Negotiating the contract
Once the buyer has conducted their due diligence, it's time to negotiate the sale. Negotiating the sale of your business can be stressful, so using a business broker can help. There are many negotiating skills that you can use in this process.
Key points for negotiation
Remember, selling your business is not just about the sale price. There are other important areas that you and the buyers should agree on, including settlement. If the buyer is having trouble securing finance, they might request a longer settlement. If you're in a hurry to leave the business, you might try to negotiate a shorter settlement.
You have a stronger negotiating position if you can promote the handover strategies and after-sale training that will ensure the business continues to operate successfully after the sale.
Potential buyers might also look for a guarantee that you won't open another business that will compete with them after they take over. This is known as a restraint of trade covenant. Your solicitor can help with this clause.
You should also negotiate how much deposit the buyer wants to pay. Typically, a deposit of 10% or more of the purchase price is expected.
Drafting a purchase agreement
Once you and the buyer have agreed on the sale, the buyer's solicitor should draw up a legal contract specifying the sale details.
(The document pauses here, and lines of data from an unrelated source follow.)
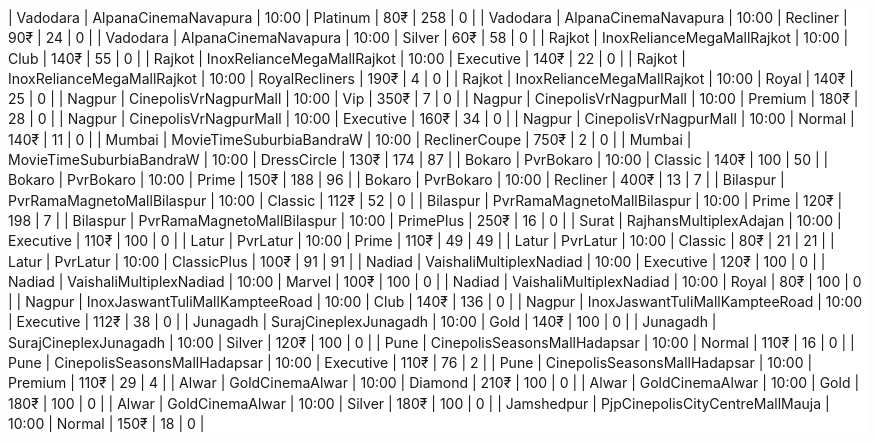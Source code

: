 | Vadodara              | AlpanaCinemaNavapura                                 | 10:00 | Platinum                |    80₹ |      258 |      0 |
| Vadodara              | AlpanaCinemaNavapura                                 | 10:00 | Recliner                |    90₹ |       24 |      0 |
| Vadodara              | AlpanaCinemaNavapura                                 | 10:00 | Silver                  |    60₹ |       58 |      0 |
| Rajkot                | InoxRelianceMegaMallRajkot                           | 10:00 | Club                    |   140₹ |       55 |      0 |
| Rajkot                | InoxRelianceMegaMallRajkot                           | 10:00 | Executive               |   140₹ |       22 |      0 |
| Rajkot                | InoxRelianceMegaMallRajkot                           | 10:00 | RoyalRecliners          |   190₹ |        4 |      0 |
| Rajkot                | InoxRelianceMegaMallRajkot                           | 10:00 | Royal                   |   140₹ |       25 |      0 |
| Nagpur                | CinepolisVrNagpurMall                                | 10:00 | Vip                     |   350₹ |        7 |      0 |
| Nagpur                | CinepolisVrNagpurMall                                | 10:00 | Premium                 |   180₹ |       28 |      0 |
| Nagpur                | CinepolisVrNagpurMall                                | 10:00 | Executive               |   160₹ |       34 |      0 |
| Nagpur                | CinepolisVrNagpurMall                                | 10:00 | Normal                  |   140₹ |       11 |      0 |
| Mumbai                | MovieTimeSuburbiaBandraW                             | 10:00 | ReclinerCoupe           |   750₹ |        2 |      0 |
| Mumbai                | MovieTimeSuburbiaBandraW                             | 10:00 | DressCircle             |   130₹ |      174 |     87 |
| Bokaro                | PvrBokaro                                            | 10:00 | Classic                 |   140₹ |      100 |     50 |
| Bokaro                | PvrBokaro                                            | 10:00 | Prime                   |   150₹ |      188 |     96 |
| Bokaro                | PvrBokaro                                            | 10:00 | Recliner                |   400₹ |       13 |      7 |
| Bilaspur              | PvrRamaMagnetoMallBilaspur                           | 10:00 | Classic                 |   112₹ |       52 |      0 |
| Bilaspur              | PvrRamaMagnetoMallBilaspur                           | 10:00 | Prime                   |   120₹ |      198 |      7 |
| Bilaspur              | PvrRamaMagnetoMallBilaspur                           | 10:00 | PrimePlus               |   250₹ |       16 |      0 |
| Surat                 | RajhansMultiplexAdajan                               | 10:00 | Executive               |   110₹ |      100 |      0 |
| Latur                 | PvrLatur                                             | 10:00 | Prime                   |   110₹ |       49 |     49 |
| Latur                 | PvrLatur                                             | 10:00 | Classic                 |    80₹ |       21 |     21 |
| Latur                 | PvrLatur                                             | 10:00 | ClassicPlus             |   100₹ |       91 |     91 |
| Nadiad                | VaishaliMultiplexNadiad                              | 10:00 | Executive               |   120₹ |      100 |      0 |
| Nadiad                | VaishaliMultiplexNadiad                              | 10:00 | Marvel                  |   100₹ |      100 |      0 |
| Nadiad                | VaishaliMultiplexNadiad                              | 10:00 | Royal                   |    80₹ |      100 |      0 |
| Nagpur                | InoxJaswantTuliMallKampteeRoad                       | 10:00 | Club                    |   140₹ |      136 |      0 |
| Nagpur                | InoxJaswantTuliMallKampteeRoad                       | 10:00 | Executive               |   112₹ |       38 |      0 |
| Junagadh              | SurajCineplexJunagadh                                | 10:00 | Gold                    |   140₹ |      100 |      0 |
| Junagadh              | SurajCineplexJunagadh                                | 10:00 | Silver                  |   120₹ |      100 |      0 |
| Pune                  | CinepolisSeasonsMallHadapsar                         | 10:00 | Normal                  |   110₹ |       16 |      0 |
| Pune                  | CinepolisSeasonsMallHadapsar                         | 10:00 | Executive               |   110₹ |       76 |      2 |
| Pune                  | CinepolisSeasonsMallHadapsar                         | 10:00 | Premium                 |   110₹ |       29 |      4 |
| Alwar                 | GoldCinemaAlwar                                      | 10:00 | Diamond                 |   210₹ |      100 |      0 |
| Alwar                 | GoldCinemaAlwar                                      | 10:00 | Gold                    |   180₹ |      100 |      0 |
| Alwar                 | GoldCinemaAlwar                                      | 10:00 | Silver                  |   180₹ |      100 |      0 |
| Jamshedpur            | PjpCinepolisCityCentreMallMauja                      | 10:00 | Normal                  |   150₹ |       18 |      0 |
This ensures that both parties understand exactly what each is agreeing to provide and do. Ask your solicitor to explain the terms and conditions of the contract so you know what will change hands, when, how and for how much.
In addition to the basics of price and purchase, contracts for the sale of a business should include provisions to address potential problems that may arise, such as:
- the buyer defaulting on instalment payments
- you providing inaccurate or false financial information
- you having more liabilities than were known at purchase
- you not actually owning some of the claimed assets
- material changes in the business occurring before the transaction of sale is finalised.